__PROVIDED DATA__
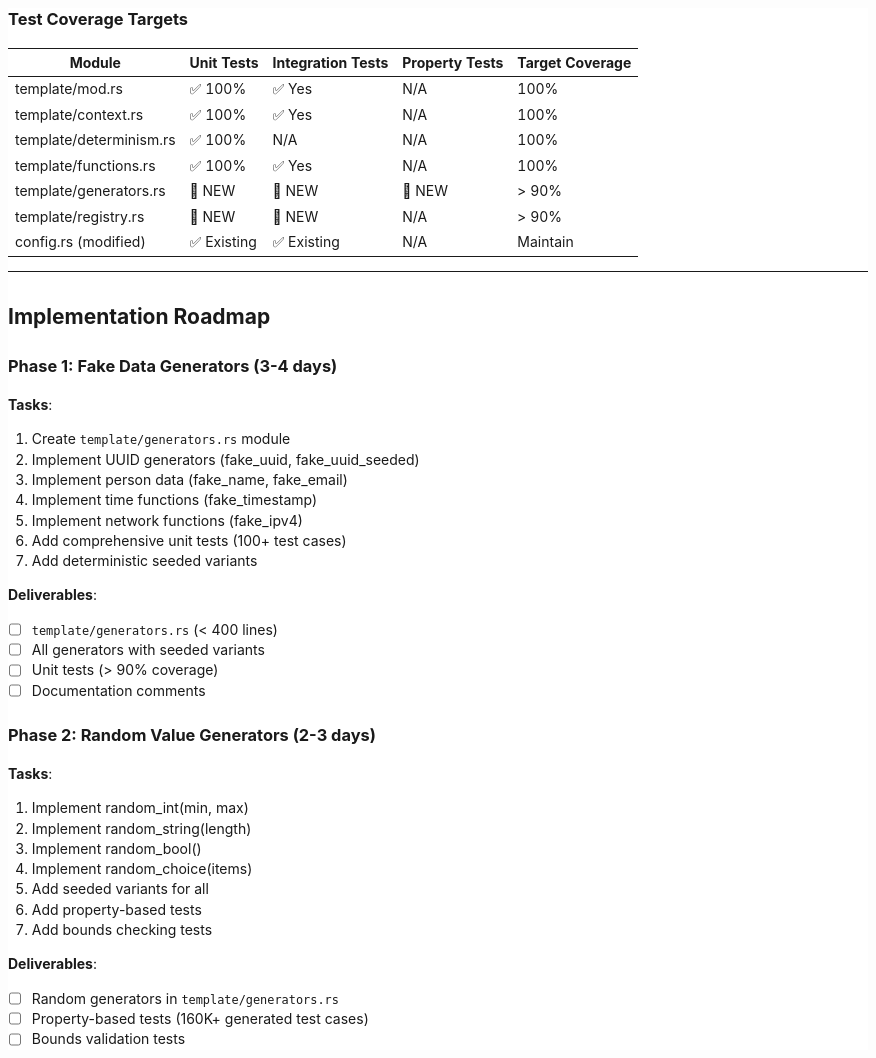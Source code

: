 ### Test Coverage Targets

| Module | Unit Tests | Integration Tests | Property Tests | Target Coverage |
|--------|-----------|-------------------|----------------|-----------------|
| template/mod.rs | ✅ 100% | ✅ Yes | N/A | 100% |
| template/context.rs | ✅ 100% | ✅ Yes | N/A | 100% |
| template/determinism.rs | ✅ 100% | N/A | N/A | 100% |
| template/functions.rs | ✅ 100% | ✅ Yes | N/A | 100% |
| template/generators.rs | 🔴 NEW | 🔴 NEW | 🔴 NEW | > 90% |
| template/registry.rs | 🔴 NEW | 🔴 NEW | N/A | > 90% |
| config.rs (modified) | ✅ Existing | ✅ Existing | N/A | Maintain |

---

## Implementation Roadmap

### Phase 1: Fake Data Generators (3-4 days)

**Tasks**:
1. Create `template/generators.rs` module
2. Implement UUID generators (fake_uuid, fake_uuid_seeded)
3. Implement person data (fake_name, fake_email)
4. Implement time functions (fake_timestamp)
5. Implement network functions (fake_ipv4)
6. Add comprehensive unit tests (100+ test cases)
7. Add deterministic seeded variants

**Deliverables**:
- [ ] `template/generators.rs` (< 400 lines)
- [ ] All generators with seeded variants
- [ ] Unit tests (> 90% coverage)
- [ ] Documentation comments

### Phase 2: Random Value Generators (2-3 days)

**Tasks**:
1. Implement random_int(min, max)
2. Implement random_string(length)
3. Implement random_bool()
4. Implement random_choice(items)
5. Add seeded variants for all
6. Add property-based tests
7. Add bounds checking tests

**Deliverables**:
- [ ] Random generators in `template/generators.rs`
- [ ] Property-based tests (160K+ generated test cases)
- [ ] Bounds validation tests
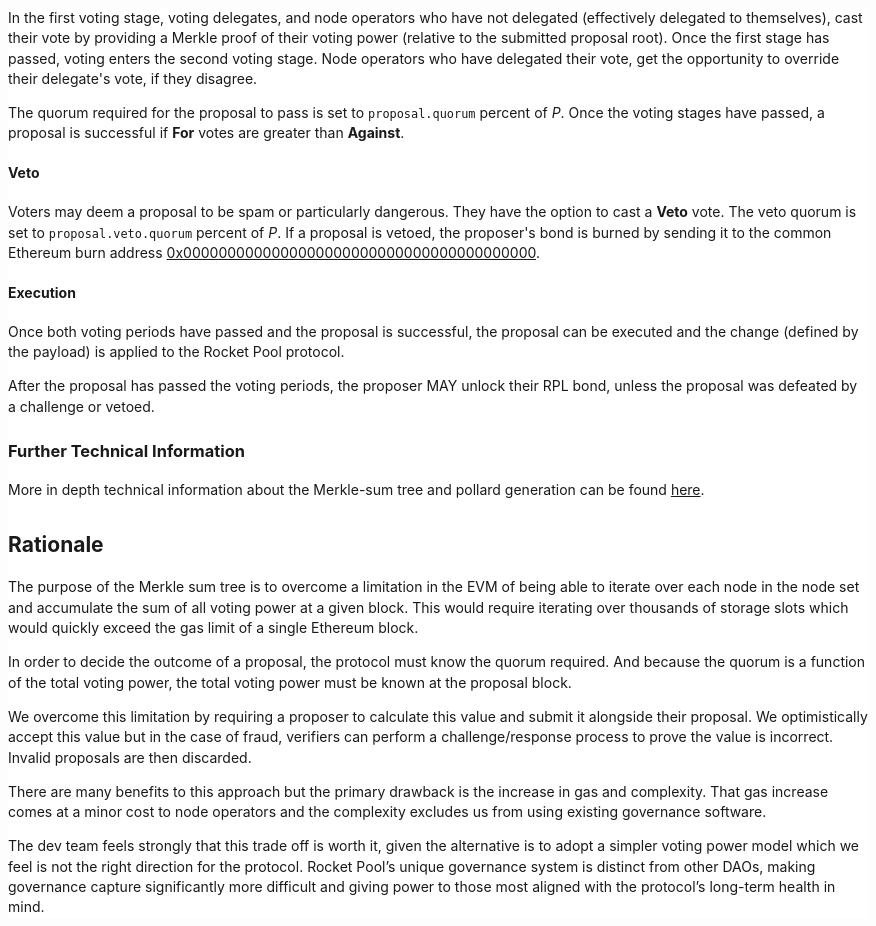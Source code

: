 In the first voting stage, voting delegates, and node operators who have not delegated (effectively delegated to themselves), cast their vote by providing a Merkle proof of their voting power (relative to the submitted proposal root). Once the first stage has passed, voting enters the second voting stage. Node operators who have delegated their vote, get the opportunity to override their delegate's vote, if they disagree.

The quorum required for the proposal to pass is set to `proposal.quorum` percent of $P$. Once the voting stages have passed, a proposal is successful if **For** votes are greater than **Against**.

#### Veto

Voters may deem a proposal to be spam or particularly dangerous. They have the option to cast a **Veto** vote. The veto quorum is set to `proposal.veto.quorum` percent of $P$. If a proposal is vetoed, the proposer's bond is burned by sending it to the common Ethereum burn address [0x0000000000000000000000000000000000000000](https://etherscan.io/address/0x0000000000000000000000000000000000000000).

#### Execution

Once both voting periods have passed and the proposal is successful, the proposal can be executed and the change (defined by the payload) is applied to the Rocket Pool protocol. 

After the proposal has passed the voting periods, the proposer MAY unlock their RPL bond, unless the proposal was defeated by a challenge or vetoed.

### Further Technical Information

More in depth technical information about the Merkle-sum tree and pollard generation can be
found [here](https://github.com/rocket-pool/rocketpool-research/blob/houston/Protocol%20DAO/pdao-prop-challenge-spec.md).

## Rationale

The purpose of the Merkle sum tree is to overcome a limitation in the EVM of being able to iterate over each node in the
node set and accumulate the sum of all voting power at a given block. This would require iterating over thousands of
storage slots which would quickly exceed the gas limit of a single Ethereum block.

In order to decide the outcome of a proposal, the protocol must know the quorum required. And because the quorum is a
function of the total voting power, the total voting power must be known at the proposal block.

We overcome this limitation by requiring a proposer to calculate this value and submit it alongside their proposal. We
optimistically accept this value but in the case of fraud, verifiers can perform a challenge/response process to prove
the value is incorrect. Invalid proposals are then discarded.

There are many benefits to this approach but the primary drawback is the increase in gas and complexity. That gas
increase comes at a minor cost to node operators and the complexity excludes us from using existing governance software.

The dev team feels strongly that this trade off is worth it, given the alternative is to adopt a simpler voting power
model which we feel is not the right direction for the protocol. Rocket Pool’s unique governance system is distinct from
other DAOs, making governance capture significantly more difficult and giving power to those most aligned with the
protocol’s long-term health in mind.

__REQUIRED ACTION__
Find where the line with "NEW | > 90% |" sits in the material above, then copy exactly from it through the line with "- [ ] Documentation comments". Add no other line.

__OUTPUT FOR THIS EXERCISE__
| template/generators.rs | 🔴 NEW | 🔴 NEW | 🔴 NEW | > 90% |
| template/registry.rs | 🔴 NEW | 🔴 NEW | N/A | > 90% |
| config.rs (modified) | ✅ Existing | ✅ Existing | N/A | Maintain |

---

## Implementation Roadmap

### Phase 1: Fake Data Generators (3-4 days)

**Tasks**:
1. Create `template/generators.rs` module
2. Implement UUID generators (fake_uuid, fake_uuid_seeded)
3. Implement person data (fake_name, fake_email)
4. Implement time functions (fake_timestamp)
5. Implement network functions (fake_ipv4)
6. Add comprehensive unit tests (100+ test cases)
7. Add deterministic seeded variants

**Deliverables**:
- [ ] `template/generators.rs` (< 400 lines)
- [ ] All generators with seeded variants
- [ ] Unit tests (> 90% coverage)
- [ ] Documentation comments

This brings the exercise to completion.